How to Design Software — Monitoring Systems

Explore the conceptual architecture of monitoring systems and learn how to build your own system observation engine.

Joseph Gefroh
10 min readFeb 6, 2022

--

Have you ever seen products with status pages? Ever wonder how it all works and how to make your own? Most companies don’t do it themselves — they use a 3rd-party vendor like StatusPage combined with automated reporting tools like Pingdom. If you’re using this in a production environment, chances are you’ll want to use a vendor.

However, if you’re curious about design approach and possible ways to build something like this on the quick, then this is the article for you!

A screenshot of a monitoring page.

Firstly — a conceptual exploration of “Monitoring”

The purpose of a monitoring system is simple: determine whether something is working or not.

That statement has a bit more nuance than meets the eye, so let’s take a closer look.

What are you monitoring?

It’s important to recognize that the “something” that gets monitored can be anything. Oftentimes, it is a system within your control, such as an application server. Other times, it is a vendor system. Perhaps it is a mix of both, such as a technical process that needs to contact a vendor system.

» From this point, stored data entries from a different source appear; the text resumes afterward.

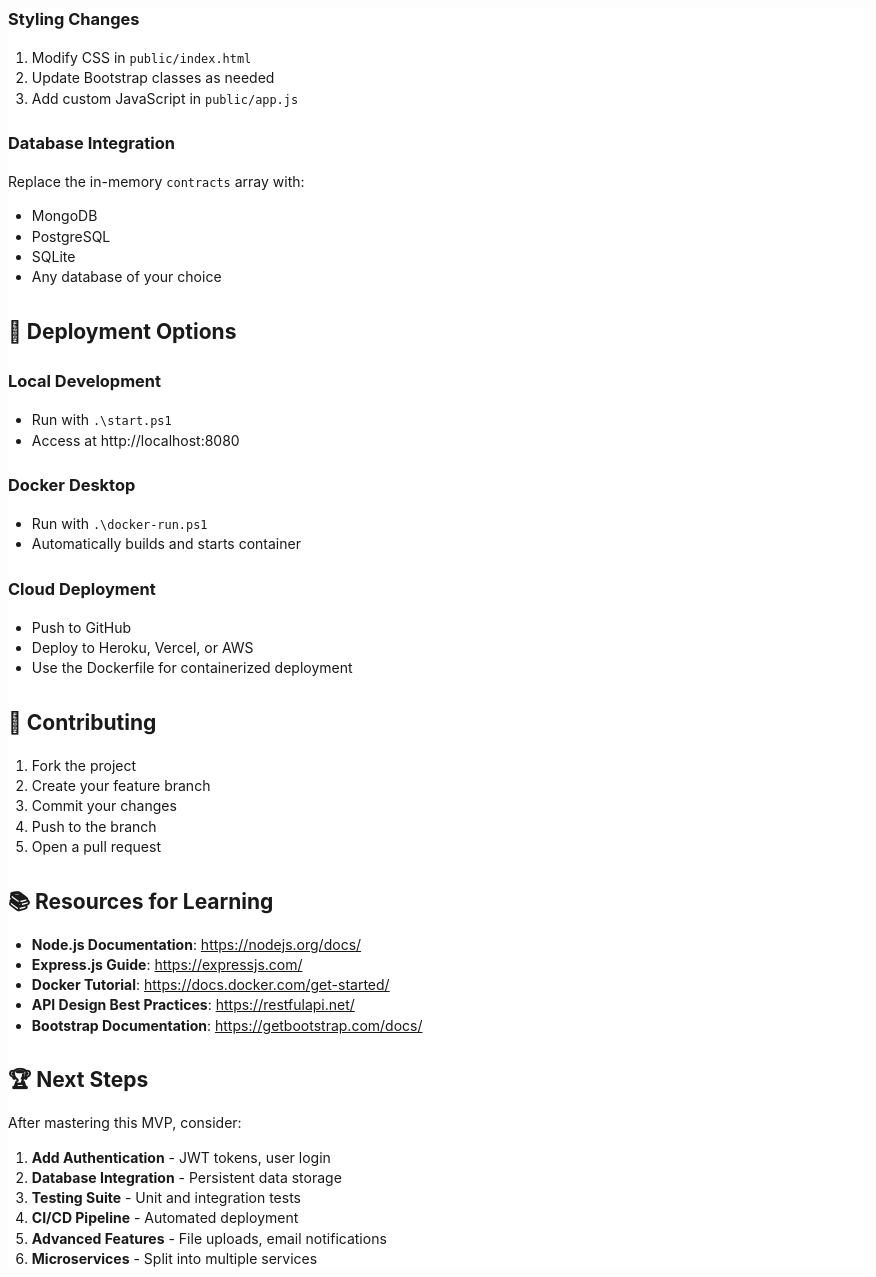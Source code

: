 ### Styling Changes
1. Modify CSS in `public/index.html`
2. Update Bootstrap classes as needed
3. Add custom JavaScript in `public/app.js`

### Database Integration
Replace the in-memory `contracts` array with:
- MongoDB
- PostgreSQL
- SQLite
- Any database of your choice

## 🚀 Deployment Options

### Local Development
- Run with `.\start.ps1`
- Access at http://localhost:8080

### Docker Desktop
- Run with `.\docker-run.ps1`
- Automatically builds and starts container

### Cloud Deployment
- Push to GitHub
- Deploy to Heroku, Vercel, or AWS
- Use the Dockerfile for containerized deployment

## 🤝 Contributing

1. Fork the project
2. Create your feature branch
3. Commit your changes
4. Push to the branch
5. Open a pull request

## 📚 Resources for Learning

- **Node.js Documentation**: https://nodejs.org/docs/
- **Express.js Guide**: https://expressjs.com/
- **Docker Tutorial**: https://docs.docker.com/get-started/
- **API Design Best Practices**: https://restfulapi.net/
- **Bootstrap Documentation**: https://getbootstrap.com/docs/

## 🏆 Next Steps

After mastering this MVP, consider:

1. **Add Authentication** - JWT tokens, user login
2. **Database Integration** - Persistent data storage
3. **Testing Suite** - Unit and integration tests
4. **CI/CD Pipeline** - Automated deployment
5. **Advanced Features** - File uploads, email notifications
6. **Microservices** - Split into multiple services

Approaching it from the perspective that the monitored target is arbitrary keeps your thinking from going down the path of a specific implementation.

What does it mean to “work”?

A system that is working can mean a lot of different things. The most binary definition is whether the system is up (working) or down (not working).

That’s an incomplete answer, though.

  • If the system is up, but not doing what it was intended to, does it mean it is working?
  • How about if it is doing what it is intended to do, but only for half our users?What about 1% of our users?
  • Does a system have to perform flawlessly to be considered “working”?
  • If the system is doing what it is supposed to, but delayed, is it “working”?

Based on this ambiguity here, it is clear that from a design perspective, the meaning of what it means to be “working” relies on us to define. The acceptable limits of which errors are tolerated, the threshold, is also determined by us as the operators of the system.

Following this train thought, it means “working” is an arbitrary definition.

What are we building?

A map of various monitoring system components

If we refine the answers to our conceptual questions above, we are left with the essence of monitoring: we are building something that can tell whether another system is functioning based on the parameters we define.

In essence — observing. There are, of course, other elements of monitoring such as alerting, recovering, etc. — we’ll get to that later.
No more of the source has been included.